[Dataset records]
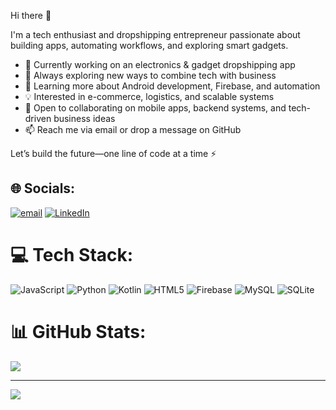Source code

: Hi there 👋

I'm a tech enthusiast and dropshipping entrepreneur passionate about building apps, automating workflows, and exploring smart gadgets.

- 🔧 Currently working on an electronics & gadget dropshipping app
- 🚀 Always exploring new ways to combine tech with business
- 🌱 Learning more about Android development, Firebase, and automation
- 💡 Interested in e-commerce, logistics, and scalable systems
- 🤝 Open to collaborating on mobile apps, backend systems, and tech-driven business ideas
- 📫 Reach me via email or drop a message on GitHub

Let’s build the future—one line of code at a time ⚡

## 🌐 Socials:
[![email](https://img.shields.io/badge/Email-D14836?logo=gmail&logoColor=white)](mailto:oumasenator@gmail.com) 
[![LinkedIn](https://img.shields.io/badge/LinkedIn-0A66C2?logo=linkedin&logoColor=white)](https://www.linkedin.com/in/senator-ouma-0a2b4a236)


# 💻 Tech Stack:
![JavaScript](https://img.shields.io/badge/javascript-%23323330.svg?style=for-the-badge&logo=javascript&logoColor=%23F7DF1E) ![Python](https://img.shields.io/badge/python-3670A0?style=for-the-badge&logo=python&logoColor=ffdd54) ![Kotlin](https://img.shields.io/badge/kotlin-%237F52FF.svg?style=for-the-badge&logo=kotlin&logoColor=white) ![HTML5](https://img.shields.io/badge/html5-%23E34F26.svg?style=for-the-badge&logo=html5&logoColor=white)  ![Firebase](https://img.shields.io/badge/firebase-a08021?style=for-the-badge&logo=firebase&logoColor=ffcd34) ![MySQL](https://img.shields.io/badge/mysql-4479A1.svg?style=for-the-badge&logo=mysql&logoColor=white) ![SQLite](https://img.shields.io/badge/sqlite-%2307405e.svg?style=for-the-badge&logo=sqlite&logoColor=white) 
# 📊 GitHub Stats:
![](https://github-readme-stats.vercel.app/api?username=senator423&theme=dark&hide_border=false&include_all_commits=false&count_private=false)<br/>




---
[![](https://visitcount.itsvg.in/api?id=senator423&icon=0&color=0)](https://visitcount.itsvg.in)

<!-- Proudly created with GPRM ( https://gprm.itsvg.in ) -->
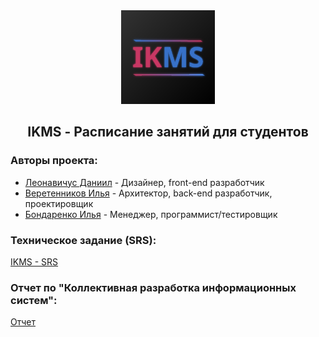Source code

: <div align="center">
<img src="/assets/icons/schedule.png" width="150"/>
<h2>IKMS - Расписание занятий для студентов</h2>
</div>

### Авторы проекта:

- [Леонавичус Даниил](https://github.com/Leonavichus) - Дизайнер, front-end разработчик
- [Веретенников Илья](https://github.com/tlgWTF) - Архитектор, back-end разработчик, проектировщик
- [Бондаренко Илья](https://github.com/MolunSIB) - Менеджер, программист/тестировщик

### Техническое задание (SRS):
[IKMS - SRS](https://docs.google.com/document/d/10sqhghdV3PXTvH0ubZMiPuQtnyDth4-Inlv4X9XUygI/edit?usp=sharing) 

### Отчет по "Коллективная разработка информационных систем":
[Отчет](https://docs.google.com/document/d/1SonMYUt5z4BSxxgztD57X3-lMTR5QTtIgK2n1lfCqKk/edit)
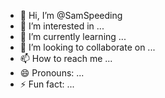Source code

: - 👋 Hi, I’m @SamSpeeding
- 👀 I’m interested in ...
- 🌱 I’m currently learning ...
- 💞️ I’m looking to collaborate on ...
- 📫 How to reach me ...
- 😄 Pronouns: ...
- ⚡ Fun fact: ...

<!---
SamSpeeding/SamSpeeding is a ✨ special ✨ repository because its `README.md` (this file) appears on your GitHub profile.
You can click the Preview link to take a look at your changes.
--->
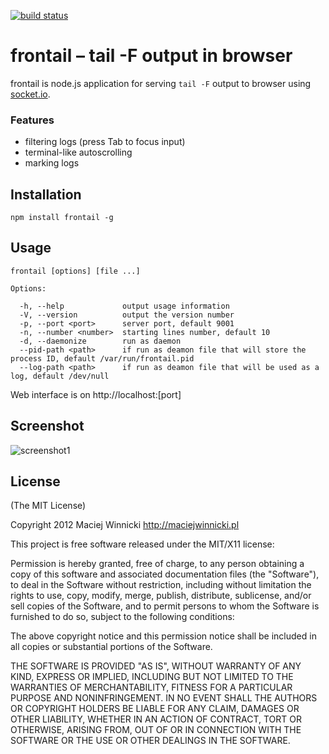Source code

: [![build status](https://secure.travis-ci.org/mthenw/frontail.png)](http://travis-ci.org/mthenw/frontail)

# frontail – tail -F output in browser


frontail is node.js application for serving `tail -F` output to browser using [socket.io](http://socket.io/).

### Features

* filtering logs (press Tab to focus input)
* terminal-like autoscrolling
* marking logs

## Installation

    npm install frontail -g

## Usage

    frontail [options] [file ...]

    Options:

      -h, --help             output usage information
      -V, --version          output the version number
      -p, --port <port>      server port, default 9001
      -n, --number <number>  starting lines number, default 10
      -d, --daemonize        run as daemon
      --pid-path <path>      if run as deamon file that will store the process ID, default /var/run/frontail.pid
      --log-path <path>      if run as deamon file that will be used as a log, default /dev/null

Web interface is on http://localhost:[port]

## Screenshot

![screenshot1](http://dl.dropbox.com/u/3101412/frontail3.png)

## License

(The MIT License)

Copyright 2012 Maciej Winnicki http://maciejwinnicki.pl

This project is free software released under the MIT/X11 license:

Permission is hereby granted, free of charge, to any person obtaining a copy
of this software and associated documentation files (the "Software"), to deal
in the Software without restriction, including without limitation the rights
to use, copy, modify, merge, publish, distribute, sublicense, and/or sell
copies of the Software, and to permit persons to whom the Software is
furnished to do so, subject to the following conditions:

The above copyright notice and this permission notice shall be included in
all copies or substantial portions of the Software.

THE SOFTWARE IS PROVIDED "AS IS", WITHOUT WARRANTY OF ANY KIND, EXPRESS OR
IMPLIED, INCLUDING BUT NOT LIMITED TO THE WARRANTIES OF MERCHANTABILITY,
FITNESS FOR A PARTICULAR PURPOSE AND NONINFRINGEMENT. IN NO EVENT SHALL THE
AUTHORS OR COPYRIGHT HOLDERS BE LIABLE FOR ANY CLAIM, DAMAGES OR OTHER
LIABILITY, WHETHER IN AN ACTION OF CONTRACT, TORT OR OTHERWISE, ARISING FROM,
OUT OF OR IN CONNECTION WITH THE SOFTWARE OR THE USE OR OTHER DEALINGS IN
THE SOFTWARE.
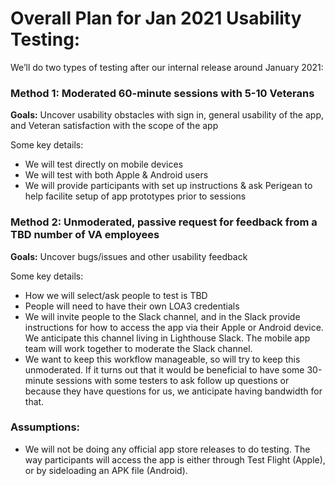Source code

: # Overall Plan for Jan 2021 Usability Testing:

We’ll do two types of testing after our internal release around January 2021:


### Method 1: Moderated 60-minute sessions with 5-10 Veterans 

**Goals:** Uncover usability obstacles with sign in, general usability of the app, and Veteran satisfaction with the scope of the app

Some key details:
- We will test directly on mobile devices
- We will test with both Apple & Android users
- We will provide participants with set up instructions & ask Perigean to help facilite setup of app prototypes prior to sessions

### Method 2: Unmoderated, passive request for feedback from a TBD number of VA employees

**Goals:** Uncover bugs/issues and other usability feedback

Some key details:
- How we will select/ask people to test is TBD
- People will need to have their own LOA3 credentials 
- We will invite people to the Slack channel, and in the Slack provide instructions for how to access the app via their Apple or Android device. We anticipate this channel living in Lighthouse Slack. The mobile app team will work together to moderate the Slack channel. 
- We want to keep this workflow manageable, so will try to keep this unmoderated. If it turns out that it would be beneficial to have some 30-minute sessions with some testers to ask follow up questions or because they have questions for us, we anticipate having bandwidth for that.

### Assumptions:
- We will not be doing any official app store releases to do testing. The way participants will access the app is either through Test Flight (Apple), or by sideloading an APK file (Android). 
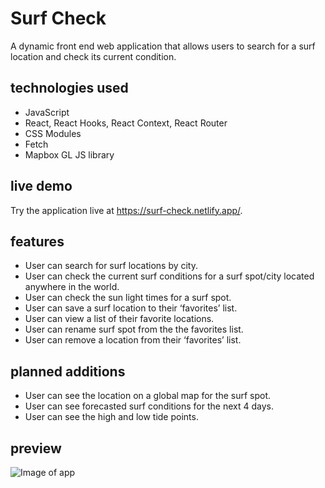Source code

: # Surf Check

A dynamic front end web application that allows users to search for a surf location and check its current condition.

## technologies used
* JavaScript
* React, React Hooks, React Context, React Router
* CSS Modules
* Fetch
* Mapbox GL JS library

## live demo

Try the application live at https://surf-check.netlify.app/.

## features
* User can search for surf locations by city.
* User can check the current surf conditions for a surf spot/city located anywhere in the world.
* User can check the sun light times for a surf spot.
* User can save a surf location to their ‘favorites’ list.
* User can view a list of their favorite locations.
* User can rename surf spot from the the favorites list.
* User can remove a location from their ‘favorites’ list.


## planned additions
* User can see the location on a global map for the surf spot.
* User can see forecasted surf conditions for the next 4 days.
* User can see the high and low tide points.

## preview

![Image of app](https://surf-check.netlify.app/surf_check_screenshot.png)
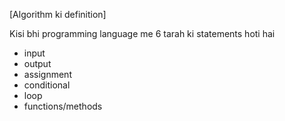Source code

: [Algorithm ki definition]

Kisi bhi programming language me 6 tarah ki statements hoti hai 
- input
- output
- assignment
- conditional
- loop
- functions/methods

-- ASSIGNMENT --
Leave the pictures out, and restate exactly the lines from the start of the records through the one that contains "- 🚀 Always exploring".

-- EXERCISE RESULT --
Source code

: Hi there 👋

I'm a tech enthusiast and dropshipping entrepreneur passionate about building apps, automating workflows, and exploring smart gadgets.

- 🔧 Currently working on an electronics & gadget dropshipping app
- 🚀 Always exploring new ways to combine tech with business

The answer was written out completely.